## Work instructions
Line by line, copy the records below exactly and leave the pictures out.

## Extracted records
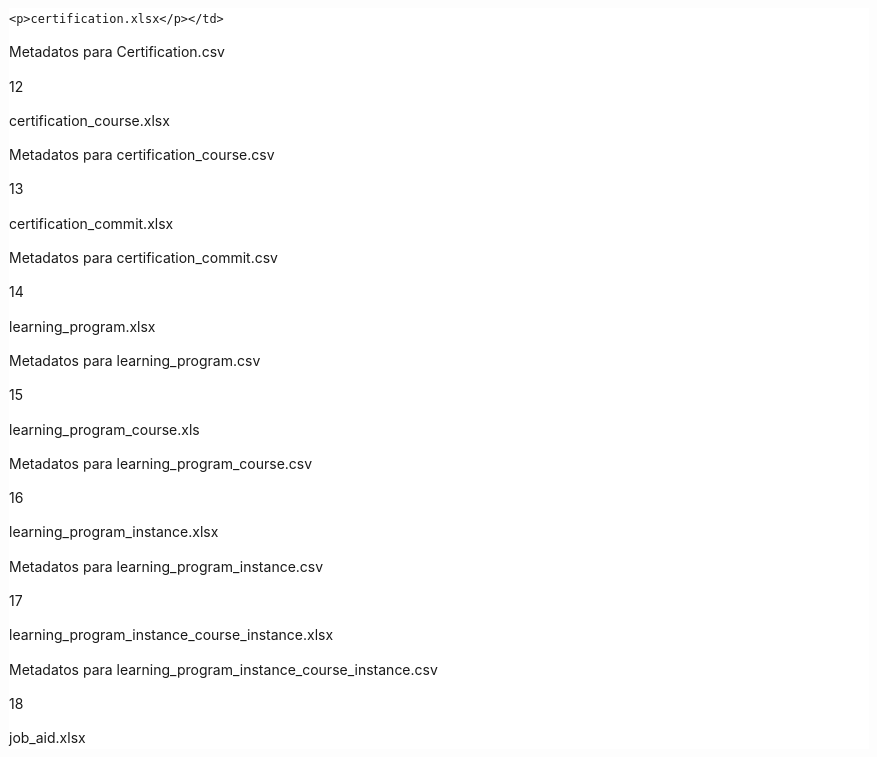     <p>certification.xlsx</p></td>
   <td>
    <p>Metadatos para Certification.csv</p></td>
   <td> </td>
  </tr>
  <tr>
   <td>
    <p>12</p></td>
   <td>
    <p>certification_course.xlsx</p></td>
   <td>
    <p>Metadatos para certification_course.csv</p></td>
   <td> </td>
  </tr>
  <tr>
   <td>
    <p>13</p></td>
   <td>
    <p>certification_commit.xlsx</p></td>
   <td>
    <p>Metadatos para certification_commit.csv</p></td>
   <td> </td>
  </tr>
  <tr>
   <td>
    <p>14</p></td>
   <td>
    <p>learning_program.xlsx</p></td>
   <td>
    <p>Metadatos para learning_program.csv</p></td>
   <td> </td>
  </tr>
  <tr>
   <td>
    <p>15</p></td>
   <td>
    <p>learning_program_course.xls </p></td>
   <td>
    <p>Metadatos para learning_program_course.csv </p></td>
   <td> </td>
  </tr>
  <tr>
   <td>
    <p>16</p></td>
   <td>
    <p>learning_program_instance.xlsx </p></td>
   <td>
    <p>Metadatos para learning_program_instance.csv</p></td>
   <td> </td>
  </tr>
  <tr>
   <td>
    <p>17</p></td>
   <td>
    <p>learning_program_instance_course_instance.xlsx </p></td>
   <td>
    <p>Metadatos para learning_program_instance_course_instance.csv</p></td>
   <td> </td>
  </tr>
  <tr>
   <td>
    <p>18</p></td>
   <td>
    <p>job_aid.xlsx</p></td>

## Exercise output
     <p>certification.xlsx</p></td>
   <td>
    <p>Metadatos para Certification.csv</p></td>
   <td> </td>
  </tr>
  <tr>
   <td>
    <p>12</p></td>
   <td>
    <p>certification_course.xlsx</p></td>
   <td>
    <p>Metadatos para certification_course.csv</p></td>
   <td> </td>
  </tr>
  <tr>
   <td>
    <p>13</p></td>
   <td>
    <p>certification_commit.xlsx</p></td>
   <td>
    <p>Metadatos para certification_commit.csv</p></td>
   <td> </td>
  </tr>
  <tr>
   <td>
    <p>14</p></td>
   <td>
    <p>learning_program.xlsx</p></td>
   <td>
    <p>Metadatos para learning_program.csv</p></td>
   <td> </td>
  </tr>
  <tr>
   <td>
    <p>15</p></td>
   <td>
    <p>learning_program_course.xls </p></td>
   <td>
    <p>Metadatos para learning_program_course.csv </p></td>
   <td> </td>
  </tr>
  <tr>
   <td>
    <p>16</p></td>
   <td>
    <p>learning_program_instance.xlsx </p></td>
   <td>
    <p>Metadatos para learning_program_instance.csv</p></td>
   <td> </td>
  </tr>
  <tr>
   <td>
    <p>17</p></td>
   <td>
    <p>learning_program_instance_course_instance.xlsx </p></td>
   <td>
    <p>Metadatos para learning_program_instance_course_instance.csv</p></td>
   <td> </td>
  </tr>
  <tr>
   <td>
    <p>18</p></td>
   <td>
    <p>job_aid.xlsx</p></td>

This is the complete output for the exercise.